*Exercise aim*
The records appear below. Report how many of their lines contain the word "parameters", giving the number alone.

** Opening Records to process block **

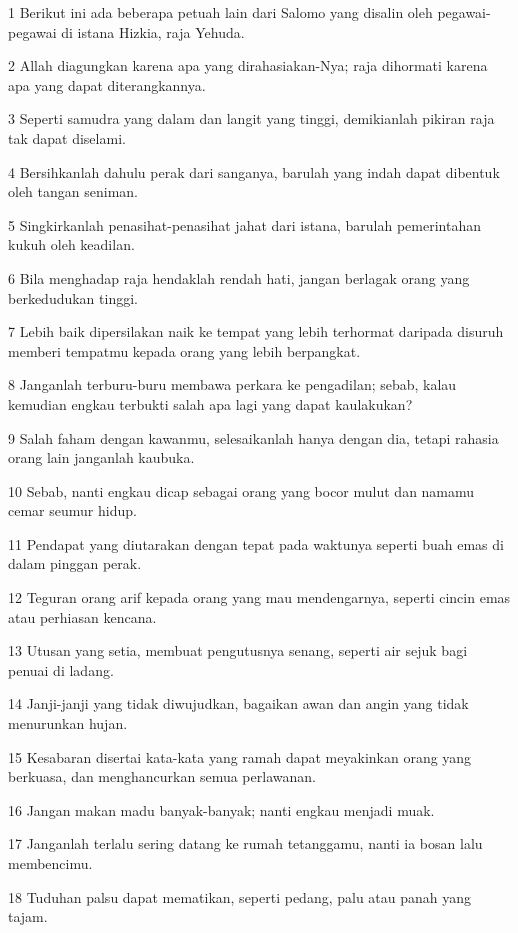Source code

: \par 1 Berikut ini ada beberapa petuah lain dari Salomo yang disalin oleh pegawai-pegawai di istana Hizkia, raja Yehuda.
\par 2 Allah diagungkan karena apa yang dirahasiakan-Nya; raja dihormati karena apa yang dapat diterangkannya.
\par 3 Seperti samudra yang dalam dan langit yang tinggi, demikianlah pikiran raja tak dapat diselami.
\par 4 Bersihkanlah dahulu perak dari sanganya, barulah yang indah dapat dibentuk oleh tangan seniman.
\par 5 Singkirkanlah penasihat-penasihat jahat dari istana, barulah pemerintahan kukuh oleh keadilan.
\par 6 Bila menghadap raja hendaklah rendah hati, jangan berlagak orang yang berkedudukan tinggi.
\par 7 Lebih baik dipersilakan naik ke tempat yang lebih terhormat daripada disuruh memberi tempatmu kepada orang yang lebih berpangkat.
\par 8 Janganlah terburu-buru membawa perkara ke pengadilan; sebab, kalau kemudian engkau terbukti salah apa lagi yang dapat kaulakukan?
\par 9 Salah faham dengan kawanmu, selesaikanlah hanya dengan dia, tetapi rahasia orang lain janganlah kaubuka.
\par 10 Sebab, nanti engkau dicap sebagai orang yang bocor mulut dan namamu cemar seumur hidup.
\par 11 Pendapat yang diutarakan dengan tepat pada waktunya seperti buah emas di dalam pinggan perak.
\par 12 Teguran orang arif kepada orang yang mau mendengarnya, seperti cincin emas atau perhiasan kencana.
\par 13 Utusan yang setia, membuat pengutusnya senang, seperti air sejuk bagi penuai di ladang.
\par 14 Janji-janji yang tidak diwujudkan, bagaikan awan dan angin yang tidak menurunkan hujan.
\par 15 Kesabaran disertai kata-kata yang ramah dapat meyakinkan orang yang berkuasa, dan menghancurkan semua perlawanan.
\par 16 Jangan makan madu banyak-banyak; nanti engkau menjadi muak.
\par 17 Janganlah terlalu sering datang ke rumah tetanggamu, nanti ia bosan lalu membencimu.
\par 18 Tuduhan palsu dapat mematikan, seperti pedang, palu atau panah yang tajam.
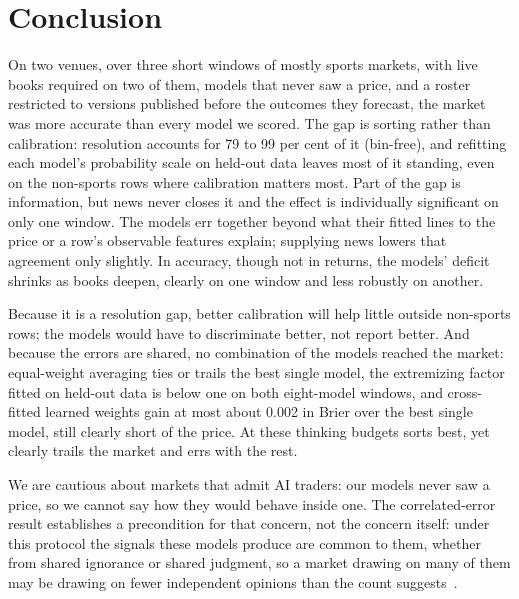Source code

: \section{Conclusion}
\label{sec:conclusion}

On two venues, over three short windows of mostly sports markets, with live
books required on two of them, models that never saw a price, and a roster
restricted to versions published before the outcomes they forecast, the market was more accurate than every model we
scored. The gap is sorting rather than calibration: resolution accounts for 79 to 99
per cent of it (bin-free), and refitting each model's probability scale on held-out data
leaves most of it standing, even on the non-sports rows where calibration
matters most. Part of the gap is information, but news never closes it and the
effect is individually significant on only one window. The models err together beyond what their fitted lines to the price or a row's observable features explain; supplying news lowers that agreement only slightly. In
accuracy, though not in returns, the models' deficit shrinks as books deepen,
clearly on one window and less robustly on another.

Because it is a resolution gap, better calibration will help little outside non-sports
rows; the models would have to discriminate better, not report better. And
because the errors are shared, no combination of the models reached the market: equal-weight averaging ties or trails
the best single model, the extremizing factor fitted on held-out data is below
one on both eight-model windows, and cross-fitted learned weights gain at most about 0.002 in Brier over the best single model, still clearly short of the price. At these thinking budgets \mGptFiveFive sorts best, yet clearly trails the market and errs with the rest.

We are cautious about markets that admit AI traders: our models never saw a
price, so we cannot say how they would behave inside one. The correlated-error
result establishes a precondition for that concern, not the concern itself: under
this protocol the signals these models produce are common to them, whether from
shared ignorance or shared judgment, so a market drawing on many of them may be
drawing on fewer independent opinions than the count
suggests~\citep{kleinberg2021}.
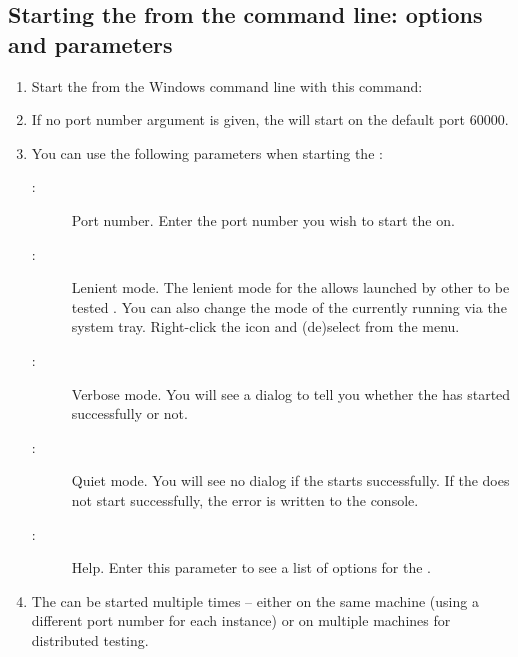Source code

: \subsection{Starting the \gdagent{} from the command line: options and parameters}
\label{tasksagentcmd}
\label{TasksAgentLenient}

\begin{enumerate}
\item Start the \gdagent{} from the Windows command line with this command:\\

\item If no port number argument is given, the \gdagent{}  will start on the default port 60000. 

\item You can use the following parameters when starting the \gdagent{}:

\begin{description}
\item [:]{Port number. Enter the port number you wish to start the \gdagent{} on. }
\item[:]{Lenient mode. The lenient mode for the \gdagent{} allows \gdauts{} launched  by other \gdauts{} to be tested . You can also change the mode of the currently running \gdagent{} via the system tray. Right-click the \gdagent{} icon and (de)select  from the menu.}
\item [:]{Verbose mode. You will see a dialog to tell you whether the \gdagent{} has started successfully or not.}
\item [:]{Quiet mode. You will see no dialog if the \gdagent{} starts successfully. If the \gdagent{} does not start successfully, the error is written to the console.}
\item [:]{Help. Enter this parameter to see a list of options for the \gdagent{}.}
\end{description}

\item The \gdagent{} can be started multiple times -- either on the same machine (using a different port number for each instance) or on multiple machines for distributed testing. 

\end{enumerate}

** Closing Records to process block **

*Exercise response*
2